§ **ENTRIES SUPPLIED**:
BEGIN
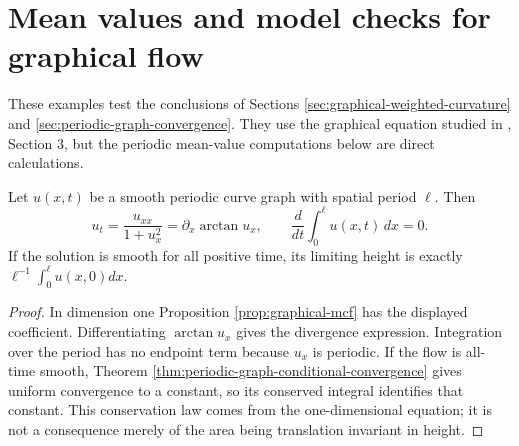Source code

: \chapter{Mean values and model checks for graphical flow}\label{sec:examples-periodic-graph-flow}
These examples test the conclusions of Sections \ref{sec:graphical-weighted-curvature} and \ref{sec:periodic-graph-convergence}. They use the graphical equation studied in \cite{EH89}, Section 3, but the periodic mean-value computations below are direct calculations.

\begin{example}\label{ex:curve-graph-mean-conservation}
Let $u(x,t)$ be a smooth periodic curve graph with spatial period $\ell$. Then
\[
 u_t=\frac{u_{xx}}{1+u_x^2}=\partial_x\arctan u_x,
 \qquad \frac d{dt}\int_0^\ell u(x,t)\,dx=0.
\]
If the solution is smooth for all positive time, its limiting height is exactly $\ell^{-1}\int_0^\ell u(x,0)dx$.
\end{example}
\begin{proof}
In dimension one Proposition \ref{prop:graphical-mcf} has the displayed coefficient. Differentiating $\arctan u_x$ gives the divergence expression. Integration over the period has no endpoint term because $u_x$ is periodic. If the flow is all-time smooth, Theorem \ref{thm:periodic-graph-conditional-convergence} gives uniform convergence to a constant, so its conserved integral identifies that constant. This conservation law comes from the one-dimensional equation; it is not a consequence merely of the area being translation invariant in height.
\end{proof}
END
BEGIN
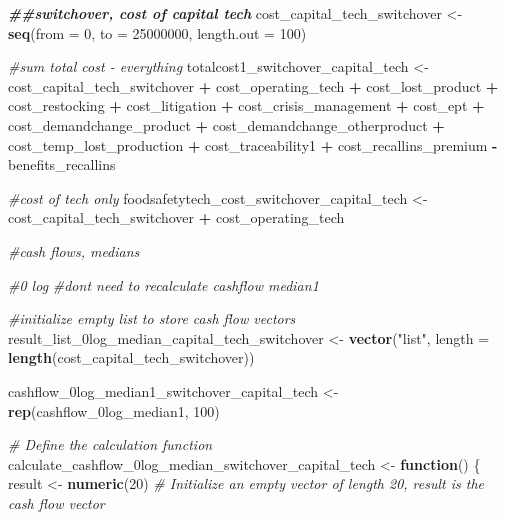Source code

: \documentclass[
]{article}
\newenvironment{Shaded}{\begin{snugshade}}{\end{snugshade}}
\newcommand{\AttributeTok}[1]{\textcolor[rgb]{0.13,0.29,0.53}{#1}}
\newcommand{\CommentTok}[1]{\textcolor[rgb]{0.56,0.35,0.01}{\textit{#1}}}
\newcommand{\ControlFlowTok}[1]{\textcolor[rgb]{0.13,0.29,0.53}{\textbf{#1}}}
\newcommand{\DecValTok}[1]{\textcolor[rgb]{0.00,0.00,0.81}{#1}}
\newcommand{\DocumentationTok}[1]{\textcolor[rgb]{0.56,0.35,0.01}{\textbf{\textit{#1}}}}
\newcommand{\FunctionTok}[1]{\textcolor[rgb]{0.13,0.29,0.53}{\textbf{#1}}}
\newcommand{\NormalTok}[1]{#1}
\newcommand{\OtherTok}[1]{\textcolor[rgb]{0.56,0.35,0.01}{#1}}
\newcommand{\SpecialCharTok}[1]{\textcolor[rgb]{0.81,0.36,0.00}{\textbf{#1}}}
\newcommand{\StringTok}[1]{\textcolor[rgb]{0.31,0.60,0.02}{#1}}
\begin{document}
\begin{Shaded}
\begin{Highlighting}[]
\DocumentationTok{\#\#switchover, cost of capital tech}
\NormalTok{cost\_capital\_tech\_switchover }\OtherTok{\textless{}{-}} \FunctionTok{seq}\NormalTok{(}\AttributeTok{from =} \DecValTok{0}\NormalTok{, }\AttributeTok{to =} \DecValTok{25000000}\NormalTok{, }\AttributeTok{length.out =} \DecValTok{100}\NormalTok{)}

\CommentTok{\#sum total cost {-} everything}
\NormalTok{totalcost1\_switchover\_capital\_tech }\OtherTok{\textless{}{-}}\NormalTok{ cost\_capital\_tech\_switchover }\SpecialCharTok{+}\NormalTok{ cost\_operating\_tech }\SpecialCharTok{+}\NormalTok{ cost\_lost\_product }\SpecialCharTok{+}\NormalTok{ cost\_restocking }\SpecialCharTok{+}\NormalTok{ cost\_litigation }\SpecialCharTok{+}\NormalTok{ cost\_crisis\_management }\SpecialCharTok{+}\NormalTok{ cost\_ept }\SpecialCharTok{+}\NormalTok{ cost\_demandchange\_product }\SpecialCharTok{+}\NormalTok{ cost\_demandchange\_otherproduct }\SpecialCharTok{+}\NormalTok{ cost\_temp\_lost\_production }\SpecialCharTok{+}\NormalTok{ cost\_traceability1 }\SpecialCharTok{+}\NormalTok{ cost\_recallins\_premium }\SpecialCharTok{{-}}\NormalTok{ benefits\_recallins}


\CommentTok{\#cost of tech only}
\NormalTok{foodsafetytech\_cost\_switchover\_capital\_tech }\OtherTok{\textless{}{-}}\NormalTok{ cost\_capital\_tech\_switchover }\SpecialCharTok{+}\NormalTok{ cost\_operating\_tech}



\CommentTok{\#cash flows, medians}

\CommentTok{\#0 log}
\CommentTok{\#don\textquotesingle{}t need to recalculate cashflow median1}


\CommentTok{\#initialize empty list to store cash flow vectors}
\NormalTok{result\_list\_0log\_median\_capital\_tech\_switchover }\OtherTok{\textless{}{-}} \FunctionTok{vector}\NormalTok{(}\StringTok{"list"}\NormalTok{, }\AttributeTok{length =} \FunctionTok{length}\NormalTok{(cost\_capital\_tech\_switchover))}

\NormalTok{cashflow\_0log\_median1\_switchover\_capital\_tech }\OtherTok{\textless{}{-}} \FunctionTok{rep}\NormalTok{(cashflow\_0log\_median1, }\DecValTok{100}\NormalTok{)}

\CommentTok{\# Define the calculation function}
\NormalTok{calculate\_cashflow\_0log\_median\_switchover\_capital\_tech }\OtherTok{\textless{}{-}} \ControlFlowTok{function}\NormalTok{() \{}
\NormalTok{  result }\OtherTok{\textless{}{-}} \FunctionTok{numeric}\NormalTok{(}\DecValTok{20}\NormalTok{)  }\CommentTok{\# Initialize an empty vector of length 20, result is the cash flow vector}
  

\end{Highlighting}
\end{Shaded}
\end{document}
END
§ **HOW TO COMPLETE THIS TASK**: Whenever a line in the listing above includes the word "newcommand", return that line.

§ **WORKED SOLUTION**:
\newcommand{\AttributeTok}[1]{\textcolor[rgb]{0.13,0.29,0.53}{#1}}
\newcommand{\CommentTok}[1]{\textcolor[rgb]{0.56,0.35,0.01}{\textit{#1}}}
\newcommand{\ControlFlowTok}[1]{\textcolor[rgb]{0.13,0.29,0.53}{\textbf{#1}}}
\newcommand{\DecValTok}[1]{\textcolor[rgb]{0.00,0.00,0.81}{#1}}
\newcommand{\DocumentationTok}[1]{\textcolor[rgb]{0.56,0.35,0.01}{\textbf{\textit{#1}}}}
\newcommand{\FunctionTok}[1]{\textcolor[rgb]{0.13,0.29,0.53}{\textbf{#1}}}
\newcommand{\NormalTok}[1]{#1}
\newcommand{\OtherTok}[1]{\textcolor[rgb]{0.56,0.35,0.01}{#1}}
\newcommand{\SpecialCharTok}[1]{\textcolor[rgb]{0.81,0.36,0.00}{\textbf{#1}}}
\newcommand{\StringTok}[1]{\textcolor[rgb]{0.31,0.60,0.02}{#1}}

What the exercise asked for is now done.